### GOAL OF THE EXERCISE
The word "field" marks the lines to keep; find each one in the data and copy it.

### DATA LISTING
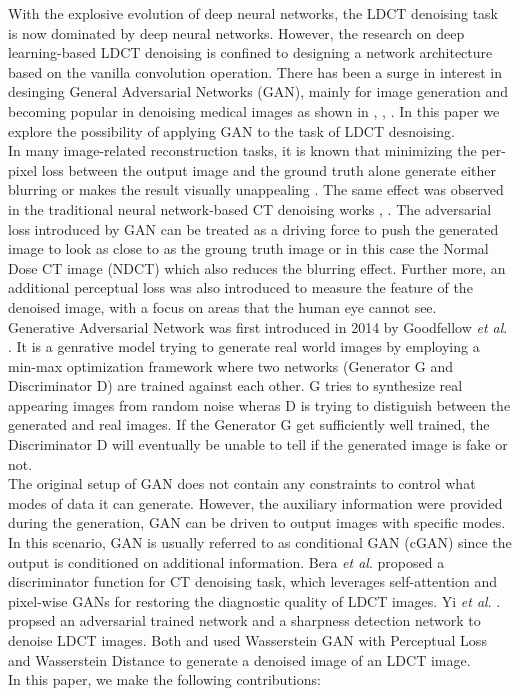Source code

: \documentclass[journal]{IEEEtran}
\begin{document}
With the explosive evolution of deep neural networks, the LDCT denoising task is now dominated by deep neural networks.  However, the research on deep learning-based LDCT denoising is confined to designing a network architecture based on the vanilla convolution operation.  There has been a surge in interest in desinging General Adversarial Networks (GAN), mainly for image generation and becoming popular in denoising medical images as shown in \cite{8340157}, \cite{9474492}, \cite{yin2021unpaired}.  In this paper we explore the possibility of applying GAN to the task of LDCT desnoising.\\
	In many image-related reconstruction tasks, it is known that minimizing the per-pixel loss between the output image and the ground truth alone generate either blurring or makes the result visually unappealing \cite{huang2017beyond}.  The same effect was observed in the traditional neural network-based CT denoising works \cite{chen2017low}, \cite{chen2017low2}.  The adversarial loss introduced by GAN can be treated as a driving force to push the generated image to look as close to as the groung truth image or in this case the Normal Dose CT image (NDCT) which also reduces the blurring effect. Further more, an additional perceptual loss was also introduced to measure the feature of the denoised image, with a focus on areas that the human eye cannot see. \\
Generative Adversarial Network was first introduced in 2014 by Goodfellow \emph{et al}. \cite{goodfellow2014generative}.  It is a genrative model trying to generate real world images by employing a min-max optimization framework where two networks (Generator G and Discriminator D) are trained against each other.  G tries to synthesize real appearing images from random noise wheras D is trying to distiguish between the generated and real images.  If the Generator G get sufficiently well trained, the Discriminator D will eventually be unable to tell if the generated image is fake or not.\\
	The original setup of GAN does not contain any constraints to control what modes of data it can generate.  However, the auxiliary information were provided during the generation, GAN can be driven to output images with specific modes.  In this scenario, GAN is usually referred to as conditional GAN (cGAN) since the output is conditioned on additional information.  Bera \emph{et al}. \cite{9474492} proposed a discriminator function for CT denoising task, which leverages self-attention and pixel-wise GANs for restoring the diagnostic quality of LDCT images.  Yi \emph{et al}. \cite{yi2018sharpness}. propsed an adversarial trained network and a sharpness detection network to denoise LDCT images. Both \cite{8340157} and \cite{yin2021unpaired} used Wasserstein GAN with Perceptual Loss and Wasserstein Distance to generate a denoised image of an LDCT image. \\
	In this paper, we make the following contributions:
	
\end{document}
* * *
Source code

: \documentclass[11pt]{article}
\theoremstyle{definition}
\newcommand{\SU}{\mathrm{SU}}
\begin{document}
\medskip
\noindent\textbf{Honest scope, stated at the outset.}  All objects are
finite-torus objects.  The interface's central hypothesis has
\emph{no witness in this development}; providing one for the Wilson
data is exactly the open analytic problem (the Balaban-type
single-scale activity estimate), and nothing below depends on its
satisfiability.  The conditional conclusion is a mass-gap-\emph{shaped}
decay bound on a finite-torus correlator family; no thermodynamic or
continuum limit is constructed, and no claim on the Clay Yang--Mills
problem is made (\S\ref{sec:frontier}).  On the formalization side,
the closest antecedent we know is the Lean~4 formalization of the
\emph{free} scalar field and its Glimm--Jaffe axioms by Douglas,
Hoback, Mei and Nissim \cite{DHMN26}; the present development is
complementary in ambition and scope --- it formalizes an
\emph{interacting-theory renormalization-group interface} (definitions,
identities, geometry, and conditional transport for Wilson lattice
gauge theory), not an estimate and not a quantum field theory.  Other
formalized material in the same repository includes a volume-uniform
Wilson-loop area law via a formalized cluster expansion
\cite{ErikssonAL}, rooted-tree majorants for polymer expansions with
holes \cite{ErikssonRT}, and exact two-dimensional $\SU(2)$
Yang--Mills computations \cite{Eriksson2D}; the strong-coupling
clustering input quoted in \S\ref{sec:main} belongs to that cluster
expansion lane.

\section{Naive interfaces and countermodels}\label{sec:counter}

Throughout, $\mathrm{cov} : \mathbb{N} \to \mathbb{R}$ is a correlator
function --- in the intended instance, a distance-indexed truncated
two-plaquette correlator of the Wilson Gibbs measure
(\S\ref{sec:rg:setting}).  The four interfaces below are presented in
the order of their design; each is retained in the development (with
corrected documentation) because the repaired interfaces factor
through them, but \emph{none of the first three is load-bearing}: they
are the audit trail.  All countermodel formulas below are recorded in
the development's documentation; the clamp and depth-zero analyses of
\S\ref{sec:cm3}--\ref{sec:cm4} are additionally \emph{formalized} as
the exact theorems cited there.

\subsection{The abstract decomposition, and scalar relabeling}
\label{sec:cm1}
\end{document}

### ANSWER TO THIS EXERCISE
\emph{free} scalar field and its Glimm--Jaffe axioms by Douglas,
gauge theory), not an estimate and not a quantum field theory.  Other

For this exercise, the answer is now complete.